→ Work instructions:
Retype exactly the lines that run from the start of the data to the line holding "## Interpreting Instructions", including both, and only those.

--

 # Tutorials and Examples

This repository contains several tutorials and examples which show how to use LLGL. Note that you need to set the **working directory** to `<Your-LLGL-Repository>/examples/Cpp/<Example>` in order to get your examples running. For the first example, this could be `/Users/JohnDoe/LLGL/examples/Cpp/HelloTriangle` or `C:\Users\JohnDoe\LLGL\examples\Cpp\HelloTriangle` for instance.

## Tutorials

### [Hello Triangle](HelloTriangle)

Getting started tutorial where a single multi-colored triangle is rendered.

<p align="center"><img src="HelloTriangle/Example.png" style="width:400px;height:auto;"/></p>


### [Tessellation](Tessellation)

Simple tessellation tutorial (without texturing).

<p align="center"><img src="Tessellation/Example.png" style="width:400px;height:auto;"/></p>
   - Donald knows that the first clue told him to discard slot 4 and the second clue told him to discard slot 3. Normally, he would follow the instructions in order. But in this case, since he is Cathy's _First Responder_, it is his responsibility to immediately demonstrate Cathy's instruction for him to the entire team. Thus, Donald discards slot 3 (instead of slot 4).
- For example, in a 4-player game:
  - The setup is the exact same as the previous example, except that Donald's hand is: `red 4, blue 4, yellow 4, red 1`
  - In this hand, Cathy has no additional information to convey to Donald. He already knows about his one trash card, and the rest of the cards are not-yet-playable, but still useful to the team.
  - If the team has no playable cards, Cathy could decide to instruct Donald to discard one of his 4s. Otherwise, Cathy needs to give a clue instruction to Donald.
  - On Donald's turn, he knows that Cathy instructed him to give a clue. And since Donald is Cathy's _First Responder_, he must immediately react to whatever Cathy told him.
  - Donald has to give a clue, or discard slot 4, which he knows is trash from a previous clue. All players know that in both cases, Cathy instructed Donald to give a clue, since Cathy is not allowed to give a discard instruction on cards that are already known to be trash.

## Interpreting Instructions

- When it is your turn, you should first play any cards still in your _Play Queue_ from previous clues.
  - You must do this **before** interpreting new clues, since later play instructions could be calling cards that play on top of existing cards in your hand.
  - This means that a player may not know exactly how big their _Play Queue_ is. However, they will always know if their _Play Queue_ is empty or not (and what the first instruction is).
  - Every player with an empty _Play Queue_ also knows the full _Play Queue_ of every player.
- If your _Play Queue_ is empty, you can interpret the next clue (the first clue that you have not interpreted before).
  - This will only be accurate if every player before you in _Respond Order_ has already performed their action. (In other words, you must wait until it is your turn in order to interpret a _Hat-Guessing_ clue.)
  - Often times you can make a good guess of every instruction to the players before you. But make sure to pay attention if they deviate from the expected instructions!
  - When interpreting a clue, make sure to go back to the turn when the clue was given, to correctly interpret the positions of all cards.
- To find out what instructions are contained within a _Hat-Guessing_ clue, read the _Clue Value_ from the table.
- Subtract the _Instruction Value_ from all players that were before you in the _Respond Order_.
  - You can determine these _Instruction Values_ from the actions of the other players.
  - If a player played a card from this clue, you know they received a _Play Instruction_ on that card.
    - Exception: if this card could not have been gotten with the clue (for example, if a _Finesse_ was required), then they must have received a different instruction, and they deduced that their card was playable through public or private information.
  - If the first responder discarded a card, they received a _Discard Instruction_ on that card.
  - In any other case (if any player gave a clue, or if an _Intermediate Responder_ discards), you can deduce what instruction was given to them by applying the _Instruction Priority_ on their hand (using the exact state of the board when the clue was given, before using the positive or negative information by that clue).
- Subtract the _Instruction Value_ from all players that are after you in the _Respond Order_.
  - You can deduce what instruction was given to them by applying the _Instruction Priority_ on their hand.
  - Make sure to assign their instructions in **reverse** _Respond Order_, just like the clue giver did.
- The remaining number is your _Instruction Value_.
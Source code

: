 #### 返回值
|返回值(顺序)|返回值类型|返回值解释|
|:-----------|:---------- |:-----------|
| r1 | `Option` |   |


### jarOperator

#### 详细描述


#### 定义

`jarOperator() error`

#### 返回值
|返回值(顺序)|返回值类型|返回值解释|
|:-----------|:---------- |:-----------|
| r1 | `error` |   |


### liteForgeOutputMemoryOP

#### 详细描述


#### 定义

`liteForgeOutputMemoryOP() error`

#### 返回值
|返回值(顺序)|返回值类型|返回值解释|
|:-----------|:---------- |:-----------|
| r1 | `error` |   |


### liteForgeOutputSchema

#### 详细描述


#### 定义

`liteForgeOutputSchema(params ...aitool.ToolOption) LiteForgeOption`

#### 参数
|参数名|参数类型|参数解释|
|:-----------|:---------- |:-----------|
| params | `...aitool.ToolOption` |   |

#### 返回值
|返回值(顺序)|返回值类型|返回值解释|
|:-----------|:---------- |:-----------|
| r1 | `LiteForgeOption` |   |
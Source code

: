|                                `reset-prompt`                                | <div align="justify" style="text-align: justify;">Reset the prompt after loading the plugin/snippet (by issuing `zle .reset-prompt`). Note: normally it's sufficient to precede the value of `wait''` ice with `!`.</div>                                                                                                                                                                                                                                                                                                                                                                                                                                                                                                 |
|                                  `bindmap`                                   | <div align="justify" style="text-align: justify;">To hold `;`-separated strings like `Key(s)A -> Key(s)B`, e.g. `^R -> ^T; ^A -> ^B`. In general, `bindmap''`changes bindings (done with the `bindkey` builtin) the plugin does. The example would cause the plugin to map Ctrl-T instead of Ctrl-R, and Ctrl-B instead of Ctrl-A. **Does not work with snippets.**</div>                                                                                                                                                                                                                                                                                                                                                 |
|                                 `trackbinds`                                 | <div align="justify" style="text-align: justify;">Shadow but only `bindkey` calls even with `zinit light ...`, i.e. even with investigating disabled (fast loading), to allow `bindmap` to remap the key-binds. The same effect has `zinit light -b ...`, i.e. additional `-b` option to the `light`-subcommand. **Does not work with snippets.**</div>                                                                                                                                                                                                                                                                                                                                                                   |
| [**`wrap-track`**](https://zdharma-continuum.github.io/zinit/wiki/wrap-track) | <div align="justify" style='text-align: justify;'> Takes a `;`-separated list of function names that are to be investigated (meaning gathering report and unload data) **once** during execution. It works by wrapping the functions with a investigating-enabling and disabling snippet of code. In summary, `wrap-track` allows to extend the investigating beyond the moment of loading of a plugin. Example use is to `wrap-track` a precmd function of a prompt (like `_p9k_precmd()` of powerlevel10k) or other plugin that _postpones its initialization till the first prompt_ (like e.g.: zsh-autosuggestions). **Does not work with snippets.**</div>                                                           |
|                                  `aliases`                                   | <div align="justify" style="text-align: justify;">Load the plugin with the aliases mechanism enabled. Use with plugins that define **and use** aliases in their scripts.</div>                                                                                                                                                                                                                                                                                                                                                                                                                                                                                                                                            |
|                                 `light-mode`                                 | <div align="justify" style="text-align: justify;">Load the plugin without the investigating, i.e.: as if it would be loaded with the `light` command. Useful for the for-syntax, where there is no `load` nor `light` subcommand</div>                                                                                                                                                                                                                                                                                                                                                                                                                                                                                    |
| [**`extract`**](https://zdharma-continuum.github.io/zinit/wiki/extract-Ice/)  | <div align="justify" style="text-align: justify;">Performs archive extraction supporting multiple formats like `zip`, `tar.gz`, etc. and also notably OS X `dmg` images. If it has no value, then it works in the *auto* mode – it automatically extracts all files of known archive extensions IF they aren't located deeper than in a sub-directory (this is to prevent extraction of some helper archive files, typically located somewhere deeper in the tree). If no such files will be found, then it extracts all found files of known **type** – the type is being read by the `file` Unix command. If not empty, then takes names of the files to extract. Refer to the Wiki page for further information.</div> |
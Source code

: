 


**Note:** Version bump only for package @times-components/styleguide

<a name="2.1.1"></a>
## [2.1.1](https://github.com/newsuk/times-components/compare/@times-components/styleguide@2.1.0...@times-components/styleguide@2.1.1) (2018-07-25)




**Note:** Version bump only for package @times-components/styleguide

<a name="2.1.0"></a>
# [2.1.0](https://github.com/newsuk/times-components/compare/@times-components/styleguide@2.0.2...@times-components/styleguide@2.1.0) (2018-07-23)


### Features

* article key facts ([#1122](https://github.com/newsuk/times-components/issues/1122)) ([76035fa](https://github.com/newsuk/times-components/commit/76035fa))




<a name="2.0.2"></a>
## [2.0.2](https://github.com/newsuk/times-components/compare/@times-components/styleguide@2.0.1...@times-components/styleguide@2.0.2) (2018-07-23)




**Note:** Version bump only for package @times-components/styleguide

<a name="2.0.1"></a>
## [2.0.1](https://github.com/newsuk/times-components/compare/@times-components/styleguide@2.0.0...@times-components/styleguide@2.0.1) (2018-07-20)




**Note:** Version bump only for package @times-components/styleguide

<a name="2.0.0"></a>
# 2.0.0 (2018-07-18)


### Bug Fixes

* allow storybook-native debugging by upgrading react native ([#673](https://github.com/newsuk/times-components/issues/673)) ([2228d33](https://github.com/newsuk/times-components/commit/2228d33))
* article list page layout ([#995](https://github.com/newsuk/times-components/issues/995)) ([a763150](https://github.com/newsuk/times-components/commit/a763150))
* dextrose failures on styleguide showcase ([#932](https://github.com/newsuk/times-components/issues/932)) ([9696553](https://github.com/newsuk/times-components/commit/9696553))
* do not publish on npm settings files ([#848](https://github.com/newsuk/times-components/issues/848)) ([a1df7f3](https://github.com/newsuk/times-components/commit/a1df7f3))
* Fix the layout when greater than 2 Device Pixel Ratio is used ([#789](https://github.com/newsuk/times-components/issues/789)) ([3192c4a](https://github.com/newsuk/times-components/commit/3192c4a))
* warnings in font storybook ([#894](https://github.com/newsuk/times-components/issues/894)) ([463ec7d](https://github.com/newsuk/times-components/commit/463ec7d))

--

→ Your solution:
 # Tutorials and Examples

This repository contains several tutorials and examples which show how to use LLGL. Note that you need to set the **working directory** to `<Your-LLGL-Repository>/examples/Cpp/<Example>` in order to get your examples running. For the first example, this could be `/Users/JohnDoe/LLGL/examples/Cpp/HelloTriangle` or `C:\Users\JohnDoe\LLGL\examples\Cpp\HelloTriangle` for instance.

## Tutorials

### [Hello Triangle](HelloTriangle)

Getting started tutorial where a single multi-colored triangle is rendered.

<p align="center"><img src="HelloTriangle/Example.png" style="width:400px;height:auto;"/></p>


### [Tessellation](Tessellation)

Simple tessellation tutorial (without texturing).

<p align="center"><img src="Tessellation/Example.png" style="width:400px;height:auto;"/></p>
   - Donald knows that the first clue told him to discard slot 4 and the second clue told him to discard slot 3. Normally, he would follow the instructions in order. But in this case, since he is Cathy's _First Responder_, it is his responsibility to immediately demonstrate Cathy's instruction for him to the entire team. Thus, Donald discards slot 3 (instead of slot 4).
- For example, in a 4-player game:
  - The setup is the exact same as the previous example, except that Donald's hand is: `red 4, blue 4, yellow 4, red 1`
  - In this hand, Cathy has no additional information to convey to Donald. He already knows about his one trash card, and the rest of the cards are not-yet-playable, but still useful to the team.
  - If the team has no playable cards, Cathy could decide to instruct Donald to discard one of his 4s. Otherwise, Cathy needs to give a clue instruction to Donald.
  - On Donald's turn, he knows that Cathy instructed him to give a clue. And since Donald is Cathy's _First Responder_, he must immediately react to whatever Cathy told him.
  - Donald has to give a clue, or discard slot 4, which he knows is trash from a previous clue. All players know that in both cases, Cathy instructed Donald to give a clue, since Cathy is not allowed to give a discard instruction on cards that are already known to be trash.

## Interpreting Instructions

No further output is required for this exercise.